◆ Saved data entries
□ □ □

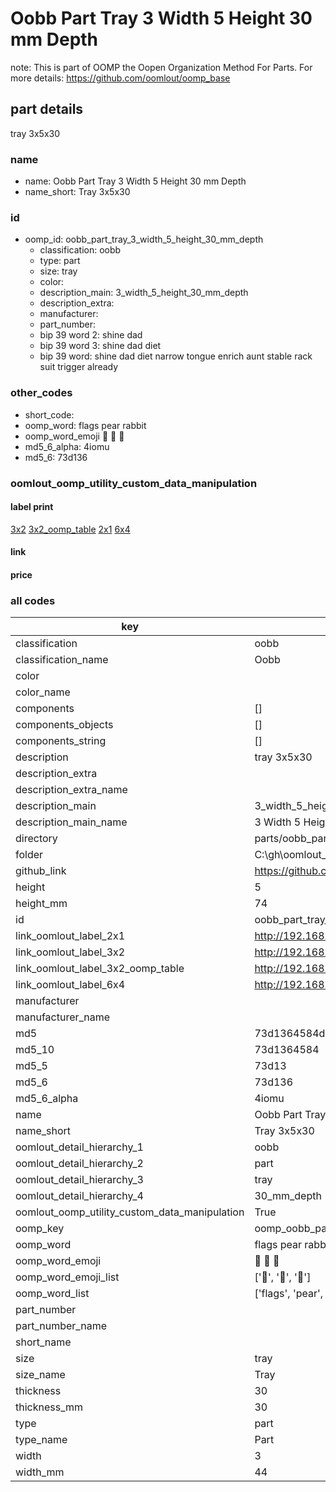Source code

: # Oobb Part Tray 3 Width 5 Height 30 mm Depth  

note: This is part of OOMP the Oopen Organization Method For Parts. For more details: https://github.com/oomlout/oomp_base

##  part details
  



tray 3x5x30



### name
* name: Oobb Part Tray 3 Width 5 Height 30 mm Depth
* name_short: Tray 3x5x30 
### id
* oomp_id: oobb_part_tray_3_width_5_height_30_mm_depth
  * classification: oobb
  * type: part
  * size: tray
  * color: 
  * description_main: 3_width_5_height_30_mm_depth
  * description_extra: 
  * manufacturer: 
  * part_number: 
  * bip 39 word 2: shine dad
  * bip 39 word 3: shine dad diet
  * bip 39 word: shine dad diet narrow tongue enrich aunt stable rack suit trigger already

### other_codes
* short_code: 
* oomp_word: flags pear rabbit
* oomp_word_emoji :flags: :pear: :rabbit:
* md5_6_alpha: 4iomu
* md5_6: 73d136






### oomlout_oomp_utility_custom_data_manipulation
#### label print
[3x2](http://192.168.1.245:1112/?label=oomp%204iomu)
[3x2_oomp_table](http://192.168.1.108:1112/?label=oomp%204iomu)
[2x1](http://192.168.1.242:1112/?label=oomp%204iomu)
[6x4](http://192.168.1.55:1112/?label=oomp%204iomu)    

#### link

                              

#### price







### all codes 
| key | value |  
| --- | --- |  
| classification | oobb |  
| classification_name | Oobb |  
| color |  |  
| color_name |  |  
| components | [] |  
| components_objects | [] |  
| components_string | [] |  
| description | tray 3x5x30 |  
| description_extra |  |  
| description_extra_name |  |  
| description_main | 3_width_5_height_30_mm_depth |  
| description_main_name | 3 Width 5 Height 30 mm Depth |  
| directory | parts/oobb_part_tray_3_width_5_height_30_mm_depth |  
| folder | C:\gh\oomlout_oobb_version_4_generated_parts\parts\oobb_part_tray_3_width_5_height_30_mm_depth |  
| github_link | https://github.com/oomlout/oomlout_oomp_part_src/tree/main/parts/oobb_part_tray_3_width_5_height_30_mm_depth |  
| height | 5 |  
| height_mm | 74 |  
| id | oobb_part_tray_3_width_5_height_30_mm_depth |  
| link_oomlout_label_2x1 | http://192.168.1.242:1112/?label=oomp%204iomu |  
| link_oomlout_label_3x2 | http://192.168.1.245:1112/?label=oomp%204iomu |  
| link_oomlout_label_3x2_oomp_table | http://192.168.1.108:1112/?label=oomp%204iomu |  
| link_oomlout_label_6x4 | http://192.168.1.55:1112/?label=oomp%204iomu |  
| manufacturer |  |  
| manufacturer_name |  |  
| md5 | 73d1364584d3c1e92c7239307b4dbe2f |  
| md5_10 | 73d1364584 |  
| md5_5 | 73d13 |  
| md5_6 | 73d136 |  
| md5_6_alpha | 4iomu |  
| name | Oobb Part Tray 3 Width 5 Height 30 mm Depth |  
| name_short | Tray 3x5x30  |  
| oomlout_detail_hierarchy_1 | oobb |  
| oomlout_detail_hierarchy_2 | part |  
| oomlout_detail_hierarchy_3 | tray |  
| oomlout_detail_hierarchy_4 | 30_mm_depth |  
| oomlout_oomp_utility_custom_data_manipulation | True |  
| oomp_key | oomp_oobb_part_tray_3_width_5_height_30_mm_depth |  
| oomp_word | flags pear rabbit |  
| oomp_word_emoji | :flags: :pear: :rabbit: |  
| oomp_word_emoji_list | [':flags:', ':pear:', ':rabbit:'] |  
| oomp_word_list | ['flags', 'pear', 'rabbit'] |  
| part_number |  |  
| part_number_name |  |  
| short_name |  |  
| size | tray |  
| size_name | Tray |  
| thickness | 30 |  
| thickness_mm | 30 |  
| type | part |  
| type_name | Part |  
| width | 3 |  
| width_mm | 44 |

□ □ □

◆ Action item
Lines above holding "pear": give their count, nothing more.

◆ Response to this exercise
6